Exercise brief: Only those lines running from the line that contains "is always $n$." through the end of the material are to be written out, each exactly as shown.

Information supplied:
++++++++++++++++++++

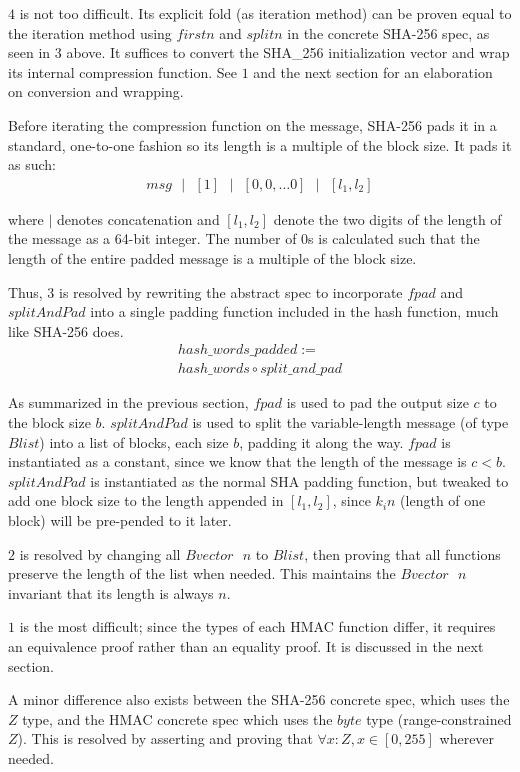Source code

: \documentclass[twocolumn,showpacs,%
  nofootinbib,aps,superscriptaddress,%
  eqsecnum,prd,notitlepage,showkeys,10pt]{revtex4-1}
\newcommand{\eqn}[1] {\begin{gather*}#1\end{gather*}}
\newcommand{\s} {\textrm{ }}
\begin{document}
$4$ is not too difficult. Its explicit fold (as iteration method) can be proven equal to the iteration method using $firstn$ and $splitn$ in the concrete SHA-256 spec, as seen in $3$ above. It suffices to convert the SHA\_256 initialization vector and wrap its internal compression function. See $1$ and the next section for an elaboration on conversion and wrapping.

Before iterating the compression function on the message, SHA-256 pads it in a standard, one-to-one fashion so its length is a multiple of the block size. It pads it as such:
\eqn{msg\s | \s [1] \s | \s [0, 0, \ldots 0] \s | \s [l_1, l_2]}

where $|$ denotes concatenation and $[l_1, l_2]$ denote the two digits of the length of the message as a 64-bit integer. The number of $0$s is calculated such that the length of the entire padded message is a multiple of the block size. 

 Thus, $3$ is resolved by rewriting the abstract spec to incorporate $fpad$ and $splitAndPad$ into a single padding function included in the hash function, much like SHA-256 does.
\eqn{ hash\_words\_padded := \\ hash\_words \circ split\_and\_pad}

As summarized in the previous section, $fpad$ is used to pad the output size $c$ to the block size $b$. $splitAndPad$ is used to split the variable-length message (of type $Blist$) into a list of blocks, each size $b$, padding it along the way. $fpad$ is instantiated as a constant, since we know that the length of the message is $c < b$. $splitAndPad$ is instantiated as the normal SHA padding function, but tweaked to add one block size to the length appended in $[l_1, l_2]$, since $k_in$ (length of one block) will be pre-pended to it later.

$2$ is resolved by changing all $Bvector \s n$ to $Blist$, then proving that all functions preserve the length of the list when needed. This maintains the $Bvector \s n$ invariant that its length is always $n$.

$1$ is the most difficult; since the types of each HMAC function differ, it requires an equivalence proof rather than an equality proof. It is discussed in the next section. 

A minor difference also exists between the SHA-256 concrete spec, which uses the $Z$ type, and the HMAC concrete spec which uses the $byte$ type (range-constrained $Z$). This is resolved by asserting and proving that $\forall x:Z, x \in [0, 255]$ wherever needed.
\end{document}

++++++++++++++++++++

Exercise result:
$2$ is resolved by changing all $Bvector \s n$ to $Blist$, then proving that all functions preserve the length of the list when needed. This maintains the $Bvector \s n$ invariant that its length is always $n$.

$1$ is the most difficult; since the types of each HMAC function differ, it requires an equivalence proof rather than an equality proof. It is discussed in the next section. 

A minor difference also exists between the SHA-256 concrete spec, which uses the $Z$ type, and the HMAC concrete spec which uses the $byte$ type (range-constrained $Z$). This is resolved by asserting and proving that $\forall x:Z, x \in [0, 255]$ wherever needed.
\end{document}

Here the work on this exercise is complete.